Easter Sunday, Year C-2010

From VincentWiki
The poor have the good news proclaimed to them (Mt. 11:5)

While Jesus undoubtedly distinguished between office and office holder and counseled obedience to the scribes and Pharisees as occupants of Moses’ seat, he nevertheless denounced them as hypocrites, whose example should not be followed, since, for one thing, they devoured the houses of widows and, as a pretext, recited lengthy prayers (Mt. 23:1-3; see also Mk. 12:38-40 and Lk. 20:46-47). In the parable of the good Samaritan, he put in question the neighborliness of Temple officials (Lk. 10:3-37). Moreover, in the parable of the Pharisee and the tax collector, Jesus surely portrayed the Pharisees as deserving of condemnation for being so sure of their own righteousness and despising everyone else” (Lk. 18:9-14). The Temple officials must have also felt their vested interests and privileges threatened when Jesus drove out of the Temple area those who were turning God’s house into a market and den of thieves so that they would look for a way to get rid of him (Mt. 21:12-13; Mk. 11:12-17; Lk. 19:45-46; Jn. 2:12-13). And since they belonged to the upper classes, the religious elite and leaders must have found rather stinging, and undermining too of their authority, Jesus’ proclamation of the blessings for the poor and of the woes for the rich (Lk. 6:20-26).
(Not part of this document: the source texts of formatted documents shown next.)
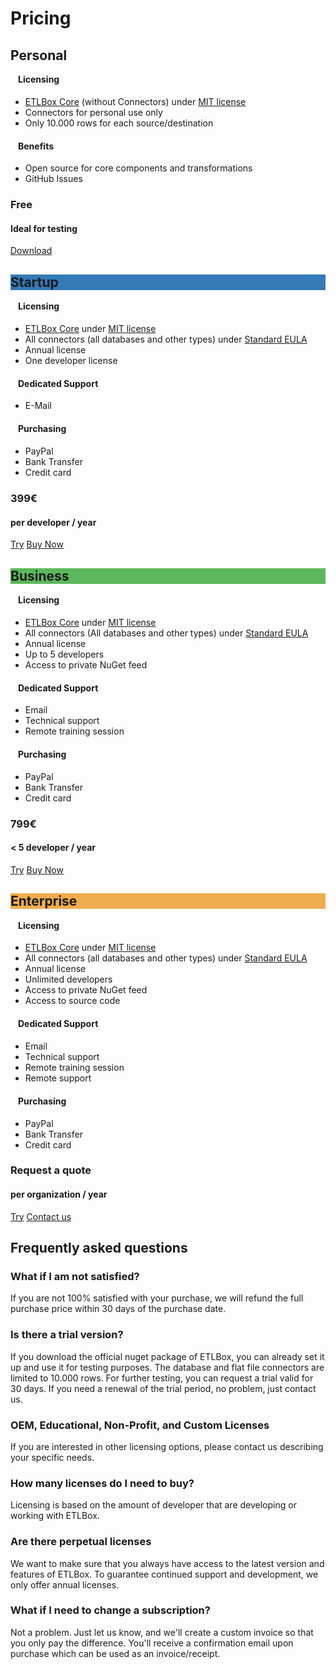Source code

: ﻿# Pricing

<div class="row">
 <link rel="stylesheet" href="../../styles/bootstrap.extract.css">
    <div class="col-lg-3 col-md-3 col-sm-6">
        <div class="plan">
            <div class="plan-title">
                <h2>Personal</h2>
            </div>
            <div class="plan-body">
                <div class="plan-features">
                    <h4 style="padding-left:12px;margin-top:0;text-align:left;">Licensing</h4>
                    <ul class="plan-items">
                        <li><a href="https://github.com/etlbox/etlbox">ETLBox Core</a> (without Connectors) under <a href="https://github.com/etlbox/etlbox/blob/main/LICENSE" target="_blank">MIT license</a>
                        </li>
                        <li>Connectors for personal use only</li>
                        <li>Only 10.000 rows for each source/destination</li>
                    </ul>
                    <h4 style="padding-left:12px;margin-top:20px;text-align:left;">Benefits</h4>
                    <ul class="plan-items">
                        <li>Open source for core components and transformations</li>
                        <li>GitHub Issues</li>
                    </ul>
                </div>
                <div class="plan-price">
                    <h3>Free</h3>
                    <h4>Ideal for testing</h4>
                </div>
                    <a class="btn btn-default" href="https://www.nuget.org/packages/ETLBox/">Download</a>
            </div>
        </div>
    </div>
    <div class="col-lg-3 col-md-3 col-sm-6">
        <div class="plan">
            <div class="plan-title" style="background-color: #337ab7;">
                <h2>Startup</h2>
            </div>
            <div class="plan-body">
                <div class="plan-features">
                    <h4 style="padding-left:12px;margin-top:0;text-align:left;">Licensing</h4>
                    <ul class="plan-items">
                        <li>
                            <a href="https://github.com/etlbox/etlbox">ETLBox Core</a> under <a href="https://github.com/etlbox/etlbox/blob/main/LICENSE" target="_blank">MIT license</a>
                        </li>
                        <li>All connectors (all databases and other types) under <a href="eula.md">Standard EULA</a></li>
                        <li>Annual license</li>
                        <li>One developer license</li>
                    </ul>
                    <h4 style="padding-left:12px;margin-top:20px;text-align:left;">Dedicated Support</h4>
                    <ul class="plan-items">
                        <li>E-Mail</li>
                    </ul>
                    <h4 style="padding-left:12px;margin-top:20px;text-align:left;">Purchasing</h4>
                    <ul class="plan-items">
                        <li>PayPal</li>
                        <li>Bank Transfer</li>
                        <li>Credit card</li>
                    </ul>
                </div>
                <div class="plan-price">
                    <h3>399<span class="symbol">€</span></h3>
                    <h4>per <strong>developer</strong> / year</h4>
                </div>
                <a class="btn btn-default" href="contact.md" target="_top">Try</a>
                <a class="btn btn-primary" href="contact.md" target="_top">Buy Now</a>
            </div>
        </div>
    </div>
    <div class="col-lg-3 col-md-3 col-sm-6">
        <div class="plan">
            <div class="plan-title" style="background-color: #5cb85c;">
                <h2>Business</h2>
            </div>
            <div class="plan-body">
                <div class="plan-features">
                    <h4 style="padding-left:12px;margin-top:0;text-align:left;">Licensing</h4>
                    <ul class="plan-items">
                        <li>
                            <a href="https://github.com/etlbox/etlbox">ETLBox Core</a> under <a href="https://github.com/etlbox/etlbox/blob/main/LICENSE" target="_blank">MIT license</a>
                        </li>
                        <li>All connectors (All databases and other types) under <a href="eula.md">Standard EULA</a></li>
                        <li>Annual license</li>
                        <li>Up to 5 developers</li>
                        <li>Access to private NuGet feed</li>
                    </ul>
                    <h4 style="padding-left:12px;margin-top:20px;text-align:left;">Dedicated Support</h4>
                    <ul class="plan-items">
                        <li>Email</li>
                        <li>Technical support</li>
                        <li>Remote training session</li>
                    </ul>
                    <h4 style="padding-left:12px;margin-top:20px;text-align:left;">Purchasing</h4>
                    <ul class="plan-items">
                        <li>PayPal</li>
                        <li>Bank Transfer</li>
                        <li>Credit card</li>
                    </ul>
                </div>
                <div class="plan-price">
                    <h3>799<span class="symbol">€</span></h3>
                    <h4>&lt; 5 developer / year</h4>
                </div>
                <a class="btn btn-default" href="contact.md" target="_top">Try</a>
                <a class="btn btn-primary" href="contact.md" target="_top">Buy Now</a>
            </div>
        </div>
    </div>
    <div class="col-sm-3 visible-sm"></div>
    <div class="col-lg-3 col-md-3 col-sm-6">
        <div class="plan">
            <div class="plan-title" style="background-color: #f0ad4e">
                <h2>Enterprise</h2>
            </div>
            <div class="plan-body">
                <div class="plan-features">
                    <h4 style="padding-left:12px;margin-top:0;text-align:left;">Licensing</h4>
                    <ul class="plan-items">
                        <li>
                            <a href="https://github.com/etlbox/etlbox">ETLBox Core</a> under <a href="https://github.com/etlbox/etlbox/blob/main/LICENSE" target="_blank">MIT license</a>
                        </li>
                        <li>All connectors (all databases and other types) under <a href="eula.md">Standard EULA</a></li>
                        <li>Annual license</li>
                        <li>Unlimited developers</li>
                        <li>Access to private NuGet feed</li>
                        <li>Access to source code</li>
                    </ul>
                    <h4 style="padding-left:12px;margin-top:20px;text-align:left;">Dedicated Support</h4>
                    <ul class="plan-items">
                        <li>Email</li>
                        <li>Technical support</li>
                        <li>Remote training session</li>
                        <li>Remote support</li>
                    </ul>
                    <h4 style="padding-left:12px;margin-top:20px;text-align:left;">Purchasing</h4>
                    <ul class="plan-items">
                        <li>PayPal</li>
                        <li>Bank Transfer</li>
                        <li>Credit card</li>
                    </ul>
                </div>
                <div class="plan-price">
                    <h3>Request a quote</h3>
                    <h4>per <strong>organization</strong> / year</h4>
                </div>
                <a class="btn btn-default" href="contact.md" target="_top">Try</a>
                <a class="btn btn-primary" href="contact.md" target="_top">Contact us</a>
            </div>
        </div>
    </div>
</div>


<div>
<h2>Frequently asked questions</h2>

<h3>What if I am not satisfied?</h3>

<p>If you are not 100% satisfied with your purchase, we will refund the full purchase price within 30 days of the
purchase date.</p>
   
<h3>Is there a trial version?</h3>
If you download the official nuget package of ETLBox, you can already set it up and use it for testing purposes. The database and flat file connectors are limited to 10.000 rows. For further testing, you can request a trial valid for 30 days. If you need a renewal of the trial period, no problem, just contact us. 
</div>

<h3>OEM, Educational, Non-Profit, and Custom Licenses</h3>

If you are interested in other licensing options, please contact us describing your specific needs.
    
<h3>How many licenses do I need to buy?</h3>
Licensing is based on the amount of developer that are developing or working with ETLBox.

<h3>Are there perpetual licenses</h3>
We want to make sure that you always have access to the latest version and features of ETLBox. To guarantee continued support and development, we only offer annual licenses.

<h3>What if I need to change a subscription?</h3>

Not a problem. Just let us know, and we'll create a custom invoice so that you only pay the difference.
You'll receive a confirmation email upon purchase which can be used as an invoice/receipt.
Clearly, Jesus was on a collision course with the religious and secular leaders of his time. It was just a matter of time that he, like the prophets of old, would be persecuted and led to a cruel and violent death (Mt. 16:21; 17:22-23; 20:17-19; Mk 8:31; 10:33; Lk. 17:25; 18:31; Jn. 12:23-25). And when Jesus was finally lifted up from the earth to draw everyone to himself, he stood for all the crucified poor and was the voice of the voiceless, his sprinkled blood speaking more eloquently than that of Abel (Jn. 12:32; Heb. 12:24). His life necessarily and inevitably meant death. As Father Robert P. Maloney, C.M., puts it (see “The Cross in Vincentian Spirituality,” He Hears the Cry of the Poor [Hyde Park, N.Y.: New City Press, 1995] 34; see also [1]):

... [I]t is very important not to isolate the death of Jesus from his life. The saving
significance of Jesus’ death is related to what he proclaimed and what was rejected.
Jesus identifies with the outcast, the poor, the powerless. In his death, as in life,
he is one of them. There is, therefore, a clear continuity between his way of living and
his way of dying, his proclamation and his rejection. Jesus’ death on the cross flows from
his option for the poor and the powerless. He shows himself wonderfully free before the
powerful of this world. He criticizes those who lay oppressive burdens on others. But he
himself is powerless. So the oppressors, the powerful, reject him. His death by crucifixion
is that of those who have no rights.

Put to death by hanging on the tree, Jesus is thereby exalted and glorified (Phil. 2:5-11; Jn. 12:23, 29; 13:30-32). Exalted and glorified with him are Rutilio Grande, S.J., Óscar A. Romero, Nico Van Cleef, C.M., and all the crucified people of the world, all of them having partaken of the bread and cup of the Lord. With the Paschal Lamb that has been sacrificed, they challenge us to believe the good news to the poor by celebrating Easter “not with the old yeast of malice and wickedness,” exploitation, oppression and self-centeredness, “but the unleavened bread of sincerity and truth,” love, justice and solidarity, so that we may see and believe, so that we may not be so foolish and slow to believe all that the prophets spoke about Jesus’ passion, death and resurrection, and so that we may found with the living Lord rather than among the dead.